“That rule has been in place with our bank for several months now,” said a Western mortgage associate with one of Canada’s largest players, speaking on condition of anonymity. “But there are factors that also help such as the individual equity the borrower has in each of the properties and the relationship that they have with their bank, so it’s not impossible to get financing on a fifth property.”
Investors from one end of the country to the next have railed against a four door rule essentially forcing lenders to turn down mortgage applicants with financing on four other existing properties. The move, largely brought into force over the last year, has limited residential acquisition for many industry players while encouraging many others to seek out financing from alternative lenders and vendors.
Still others are turning to joint-venture agreements as a way around the rule, while many are becoming incorporated entities and taking their loan applications to the commercial division of a bank. The move comes with higher costs, complain investors.
But those different options haven’t curbed investor ire over the four door rule and the Bankers Association.

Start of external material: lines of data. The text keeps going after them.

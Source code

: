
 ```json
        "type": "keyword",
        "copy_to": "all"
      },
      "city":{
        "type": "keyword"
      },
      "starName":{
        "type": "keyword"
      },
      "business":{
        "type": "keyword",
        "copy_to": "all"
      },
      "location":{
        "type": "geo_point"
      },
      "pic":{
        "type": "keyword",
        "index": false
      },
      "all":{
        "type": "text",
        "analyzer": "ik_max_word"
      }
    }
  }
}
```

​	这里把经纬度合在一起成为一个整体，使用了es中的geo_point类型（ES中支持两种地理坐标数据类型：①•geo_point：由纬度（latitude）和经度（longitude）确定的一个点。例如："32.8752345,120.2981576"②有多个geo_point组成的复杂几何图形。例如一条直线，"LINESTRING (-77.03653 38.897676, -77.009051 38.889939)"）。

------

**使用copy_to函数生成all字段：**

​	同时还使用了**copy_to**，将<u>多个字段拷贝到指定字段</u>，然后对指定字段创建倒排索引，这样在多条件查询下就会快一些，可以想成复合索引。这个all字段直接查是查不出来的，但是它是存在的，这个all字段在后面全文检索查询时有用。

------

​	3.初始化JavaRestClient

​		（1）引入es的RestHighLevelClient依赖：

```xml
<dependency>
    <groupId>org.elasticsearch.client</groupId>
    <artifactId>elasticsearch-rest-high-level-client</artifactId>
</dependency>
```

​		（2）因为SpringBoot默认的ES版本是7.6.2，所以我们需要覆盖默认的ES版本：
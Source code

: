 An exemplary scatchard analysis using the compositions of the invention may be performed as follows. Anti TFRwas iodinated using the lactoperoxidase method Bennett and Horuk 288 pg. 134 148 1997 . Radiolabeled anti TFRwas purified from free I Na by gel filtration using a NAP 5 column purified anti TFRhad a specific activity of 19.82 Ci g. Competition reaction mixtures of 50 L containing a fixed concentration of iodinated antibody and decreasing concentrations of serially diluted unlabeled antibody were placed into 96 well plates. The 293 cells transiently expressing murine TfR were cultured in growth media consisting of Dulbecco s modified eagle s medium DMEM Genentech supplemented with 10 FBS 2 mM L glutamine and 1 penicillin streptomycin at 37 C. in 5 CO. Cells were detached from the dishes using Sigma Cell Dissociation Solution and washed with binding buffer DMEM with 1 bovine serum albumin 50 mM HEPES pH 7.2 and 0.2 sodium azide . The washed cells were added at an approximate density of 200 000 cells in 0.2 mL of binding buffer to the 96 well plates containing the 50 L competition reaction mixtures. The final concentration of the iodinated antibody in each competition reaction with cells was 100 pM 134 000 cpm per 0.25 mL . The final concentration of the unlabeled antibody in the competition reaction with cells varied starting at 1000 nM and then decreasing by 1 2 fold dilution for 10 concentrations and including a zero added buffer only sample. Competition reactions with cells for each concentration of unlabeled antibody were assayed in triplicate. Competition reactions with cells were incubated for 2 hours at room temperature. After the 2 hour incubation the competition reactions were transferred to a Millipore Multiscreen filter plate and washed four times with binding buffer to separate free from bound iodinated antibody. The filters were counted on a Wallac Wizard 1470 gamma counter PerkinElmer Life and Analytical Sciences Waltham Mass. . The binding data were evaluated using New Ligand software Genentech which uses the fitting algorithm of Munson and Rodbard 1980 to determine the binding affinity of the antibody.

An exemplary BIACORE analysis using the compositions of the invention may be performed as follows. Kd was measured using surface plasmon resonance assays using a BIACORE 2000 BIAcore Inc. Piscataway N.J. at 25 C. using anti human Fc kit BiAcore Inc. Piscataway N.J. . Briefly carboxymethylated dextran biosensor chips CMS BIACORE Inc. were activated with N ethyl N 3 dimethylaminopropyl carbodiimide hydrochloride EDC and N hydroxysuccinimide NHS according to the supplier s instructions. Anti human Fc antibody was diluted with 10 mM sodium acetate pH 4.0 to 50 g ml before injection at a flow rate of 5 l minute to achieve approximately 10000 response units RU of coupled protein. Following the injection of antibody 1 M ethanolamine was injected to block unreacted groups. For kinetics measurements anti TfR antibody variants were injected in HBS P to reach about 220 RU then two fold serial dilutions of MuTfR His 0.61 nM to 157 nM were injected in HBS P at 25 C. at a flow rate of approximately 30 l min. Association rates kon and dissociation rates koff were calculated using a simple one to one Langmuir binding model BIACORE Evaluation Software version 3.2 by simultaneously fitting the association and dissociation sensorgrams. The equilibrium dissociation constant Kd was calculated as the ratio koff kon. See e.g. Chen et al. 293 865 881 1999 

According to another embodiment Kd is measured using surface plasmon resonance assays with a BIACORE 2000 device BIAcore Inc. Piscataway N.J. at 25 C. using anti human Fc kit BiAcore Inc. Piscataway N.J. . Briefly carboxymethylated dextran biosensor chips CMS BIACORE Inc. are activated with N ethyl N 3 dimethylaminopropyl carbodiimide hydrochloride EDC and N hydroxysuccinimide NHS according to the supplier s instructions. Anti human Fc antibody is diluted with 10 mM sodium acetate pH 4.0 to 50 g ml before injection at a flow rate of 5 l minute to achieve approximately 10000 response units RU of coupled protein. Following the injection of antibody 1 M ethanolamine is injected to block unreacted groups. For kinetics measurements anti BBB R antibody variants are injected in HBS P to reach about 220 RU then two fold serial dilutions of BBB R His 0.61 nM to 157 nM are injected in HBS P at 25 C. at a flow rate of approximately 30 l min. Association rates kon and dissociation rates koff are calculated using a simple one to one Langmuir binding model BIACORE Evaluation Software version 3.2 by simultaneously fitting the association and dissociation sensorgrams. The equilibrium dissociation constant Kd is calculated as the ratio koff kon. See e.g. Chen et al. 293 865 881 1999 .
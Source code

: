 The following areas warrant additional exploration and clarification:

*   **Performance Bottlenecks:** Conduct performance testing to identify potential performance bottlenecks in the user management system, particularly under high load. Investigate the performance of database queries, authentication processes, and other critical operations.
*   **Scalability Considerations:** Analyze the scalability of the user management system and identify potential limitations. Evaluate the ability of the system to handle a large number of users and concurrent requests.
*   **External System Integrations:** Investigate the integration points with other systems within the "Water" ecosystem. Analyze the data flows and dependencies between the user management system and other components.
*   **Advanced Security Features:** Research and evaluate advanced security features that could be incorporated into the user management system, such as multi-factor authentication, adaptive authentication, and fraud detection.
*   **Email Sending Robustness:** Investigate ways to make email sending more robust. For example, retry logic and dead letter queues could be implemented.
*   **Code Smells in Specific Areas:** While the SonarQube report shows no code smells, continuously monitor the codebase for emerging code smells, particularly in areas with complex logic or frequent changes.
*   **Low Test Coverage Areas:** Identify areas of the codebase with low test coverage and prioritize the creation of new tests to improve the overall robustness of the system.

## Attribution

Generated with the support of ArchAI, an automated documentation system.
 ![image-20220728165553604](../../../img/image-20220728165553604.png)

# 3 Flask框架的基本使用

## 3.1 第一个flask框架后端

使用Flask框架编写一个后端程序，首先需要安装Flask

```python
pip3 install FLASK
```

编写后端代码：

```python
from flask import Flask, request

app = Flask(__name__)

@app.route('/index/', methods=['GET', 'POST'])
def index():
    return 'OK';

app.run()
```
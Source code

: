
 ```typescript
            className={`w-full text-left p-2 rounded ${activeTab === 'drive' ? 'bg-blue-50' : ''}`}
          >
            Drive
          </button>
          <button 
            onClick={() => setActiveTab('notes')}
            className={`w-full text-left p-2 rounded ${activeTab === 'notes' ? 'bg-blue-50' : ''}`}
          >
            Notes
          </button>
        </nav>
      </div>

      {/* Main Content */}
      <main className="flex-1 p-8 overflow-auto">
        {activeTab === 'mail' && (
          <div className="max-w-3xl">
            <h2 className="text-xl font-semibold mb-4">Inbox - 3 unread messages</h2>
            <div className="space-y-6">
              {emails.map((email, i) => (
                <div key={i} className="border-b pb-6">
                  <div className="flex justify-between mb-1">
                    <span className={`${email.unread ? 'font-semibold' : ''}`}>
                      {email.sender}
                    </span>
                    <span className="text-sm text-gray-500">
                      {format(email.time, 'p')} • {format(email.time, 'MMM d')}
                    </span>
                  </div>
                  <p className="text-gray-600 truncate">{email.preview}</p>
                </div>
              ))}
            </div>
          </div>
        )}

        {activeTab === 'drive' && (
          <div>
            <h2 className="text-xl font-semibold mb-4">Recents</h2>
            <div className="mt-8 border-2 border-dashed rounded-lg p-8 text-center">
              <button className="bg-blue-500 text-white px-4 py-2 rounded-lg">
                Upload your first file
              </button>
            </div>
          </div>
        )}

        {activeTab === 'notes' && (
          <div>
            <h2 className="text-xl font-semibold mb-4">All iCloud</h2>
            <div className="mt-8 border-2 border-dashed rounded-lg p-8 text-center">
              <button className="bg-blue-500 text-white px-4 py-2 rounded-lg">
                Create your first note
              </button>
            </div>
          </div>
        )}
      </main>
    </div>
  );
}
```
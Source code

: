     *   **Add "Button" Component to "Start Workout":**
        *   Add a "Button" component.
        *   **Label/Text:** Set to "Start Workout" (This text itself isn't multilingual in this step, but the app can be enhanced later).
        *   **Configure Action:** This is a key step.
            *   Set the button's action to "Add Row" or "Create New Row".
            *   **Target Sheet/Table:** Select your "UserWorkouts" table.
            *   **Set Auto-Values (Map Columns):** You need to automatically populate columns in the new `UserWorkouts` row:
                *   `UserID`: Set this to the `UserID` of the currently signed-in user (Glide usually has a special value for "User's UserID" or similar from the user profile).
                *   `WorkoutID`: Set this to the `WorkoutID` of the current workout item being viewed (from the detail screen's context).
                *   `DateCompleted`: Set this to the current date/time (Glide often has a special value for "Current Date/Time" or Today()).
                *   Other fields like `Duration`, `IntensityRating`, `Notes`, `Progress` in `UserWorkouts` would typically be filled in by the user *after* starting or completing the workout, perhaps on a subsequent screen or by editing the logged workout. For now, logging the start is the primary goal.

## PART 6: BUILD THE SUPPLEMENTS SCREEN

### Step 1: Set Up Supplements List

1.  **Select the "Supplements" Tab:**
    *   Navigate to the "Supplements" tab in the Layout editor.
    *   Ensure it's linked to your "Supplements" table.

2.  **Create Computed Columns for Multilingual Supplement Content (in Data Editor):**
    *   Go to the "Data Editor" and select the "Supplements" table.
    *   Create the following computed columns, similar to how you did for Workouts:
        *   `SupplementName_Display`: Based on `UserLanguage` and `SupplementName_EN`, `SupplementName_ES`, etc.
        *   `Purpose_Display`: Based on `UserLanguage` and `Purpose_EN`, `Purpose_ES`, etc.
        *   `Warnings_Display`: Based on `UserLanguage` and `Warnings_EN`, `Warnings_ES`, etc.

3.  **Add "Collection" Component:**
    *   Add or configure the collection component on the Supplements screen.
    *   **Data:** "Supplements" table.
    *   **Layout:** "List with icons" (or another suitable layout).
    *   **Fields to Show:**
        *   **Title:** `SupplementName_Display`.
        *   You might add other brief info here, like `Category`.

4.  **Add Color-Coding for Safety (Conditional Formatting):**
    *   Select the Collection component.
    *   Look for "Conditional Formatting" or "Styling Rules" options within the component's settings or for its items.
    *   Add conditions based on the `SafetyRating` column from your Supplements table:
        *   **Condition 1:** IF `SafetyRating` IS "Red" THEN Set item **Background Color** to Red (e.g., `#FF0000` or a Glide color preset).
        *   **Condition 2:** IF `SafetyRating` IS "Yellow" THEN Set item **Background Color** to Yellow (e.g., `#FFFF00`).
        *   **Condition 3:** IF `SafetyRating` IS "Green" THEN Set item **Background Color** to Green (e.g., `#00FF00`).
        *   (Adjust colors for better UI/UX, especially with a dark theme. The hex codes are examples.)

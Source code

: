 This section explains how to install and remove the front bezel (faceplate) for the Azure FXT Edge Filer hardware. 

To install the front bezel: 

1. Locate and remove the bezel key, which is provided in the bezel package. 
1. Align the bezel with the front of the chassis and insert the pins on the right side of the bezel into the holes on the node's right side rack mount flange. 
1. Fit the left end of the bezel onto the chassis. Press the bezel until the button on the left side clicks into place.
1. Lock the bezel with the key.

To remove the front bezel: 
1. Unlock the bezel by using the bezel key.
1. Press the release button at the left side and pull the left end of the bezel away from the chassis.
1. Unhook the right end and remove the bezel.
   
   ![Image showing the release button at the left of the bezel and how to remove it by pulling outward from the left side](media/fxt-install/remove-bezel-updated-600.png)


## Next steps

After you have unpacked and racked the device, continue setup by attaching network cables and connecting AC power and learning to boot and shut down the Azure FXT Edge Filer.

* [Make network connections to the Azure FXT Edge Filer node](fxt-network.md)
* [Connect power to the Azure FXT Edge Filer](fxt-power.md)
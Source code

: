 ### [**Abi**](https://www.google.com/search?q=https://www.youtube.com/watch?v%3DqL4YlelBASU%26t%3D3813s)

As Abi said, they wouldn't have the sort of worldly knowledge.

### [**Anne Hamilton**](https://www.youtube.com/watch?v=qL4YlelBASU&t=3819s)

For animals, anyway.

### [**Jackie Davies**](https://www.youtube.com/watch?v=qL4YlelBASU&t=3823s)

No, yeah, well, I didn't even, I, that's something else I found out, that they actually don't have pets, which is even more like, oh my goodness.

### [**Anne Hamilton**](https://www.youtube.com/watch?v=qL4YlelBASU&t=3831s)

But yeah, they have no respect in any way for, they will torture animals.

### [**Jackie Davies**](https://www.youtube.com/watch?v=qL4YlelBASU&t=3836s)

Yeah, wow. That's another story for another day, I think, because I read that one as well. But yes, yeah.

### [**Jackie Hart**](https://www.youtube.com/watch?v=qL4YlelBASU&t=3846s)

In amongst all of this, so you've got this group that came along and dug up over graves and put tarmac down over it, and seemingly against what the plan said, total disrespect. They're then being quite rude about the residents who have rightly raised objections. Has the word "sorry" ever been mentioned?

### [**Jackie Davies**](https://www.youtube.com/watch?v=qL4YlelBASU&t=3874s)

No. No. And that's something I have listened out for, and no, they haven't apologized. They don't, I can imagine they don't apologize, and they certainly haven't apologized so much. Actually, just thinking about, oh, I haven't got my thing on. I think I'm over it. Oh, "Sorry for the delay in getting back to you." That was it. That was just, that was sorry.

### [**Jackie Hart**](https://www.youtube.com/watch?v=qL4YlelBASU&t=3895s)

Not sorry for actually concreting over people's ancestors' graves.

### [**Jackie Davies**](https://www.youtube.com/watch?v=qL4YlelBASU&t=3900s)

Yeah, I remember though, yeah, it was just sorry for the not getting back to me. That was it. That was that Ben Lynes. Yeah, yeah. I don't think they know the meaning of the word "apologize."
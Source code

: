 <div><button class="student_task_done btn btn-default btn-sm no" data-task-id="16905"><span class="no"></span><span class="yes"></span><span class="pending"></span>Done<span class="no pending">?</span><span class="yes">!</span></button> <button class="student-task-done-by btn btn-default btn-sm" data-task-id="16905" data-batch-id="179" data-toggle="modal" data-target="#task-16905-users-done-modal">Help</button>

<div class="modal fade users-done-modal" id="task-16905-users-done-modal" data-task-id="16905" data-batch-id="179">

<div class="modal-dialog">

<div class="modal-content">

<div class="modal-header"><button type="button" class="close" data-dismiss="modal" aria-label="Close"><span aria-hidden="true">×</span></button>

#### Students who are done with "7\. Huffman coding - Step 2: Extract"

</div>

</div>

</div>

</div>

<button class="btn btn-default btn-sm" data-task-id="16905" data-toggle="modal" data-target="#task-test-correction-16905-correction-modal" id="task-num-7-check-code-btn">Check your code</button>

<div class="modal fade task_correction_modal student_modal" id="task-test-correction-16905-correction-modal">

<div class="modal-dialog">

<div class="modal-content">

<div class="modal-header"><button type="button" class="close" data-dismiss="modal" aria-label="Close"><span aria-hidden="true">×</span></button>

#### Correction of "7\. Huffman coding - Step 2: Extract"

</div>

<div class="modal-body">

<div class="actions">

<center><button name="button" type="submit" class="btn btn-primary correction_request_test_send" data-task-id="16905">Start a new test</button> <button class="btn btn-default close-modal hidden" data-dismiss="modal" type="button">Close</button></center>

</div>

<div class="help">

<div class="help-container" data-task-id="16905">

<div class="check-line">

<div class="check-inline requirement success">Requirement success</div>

“The only ‘rule’ banks and lenders should focus on is the quality of the security and client,” says Miles Godlonton, an investor and real estate broker. “I’ve been investing for 25 years and I have excellent relationships, but that hasn’t allowed me to get a loan with one of the major lenders. I don’t buy that they’re willing to bend the rules.”
He and others argue the mom-and-pop investor is most affected by the policy, with retirement income put in jeopardy.
“Forcing investors to buy through professional corporations submits us to more onerous steps to go through,” says Godlonton. “It forces us to pay higher rates both in interest rates and service charges, feeding the bank’s bottom line.”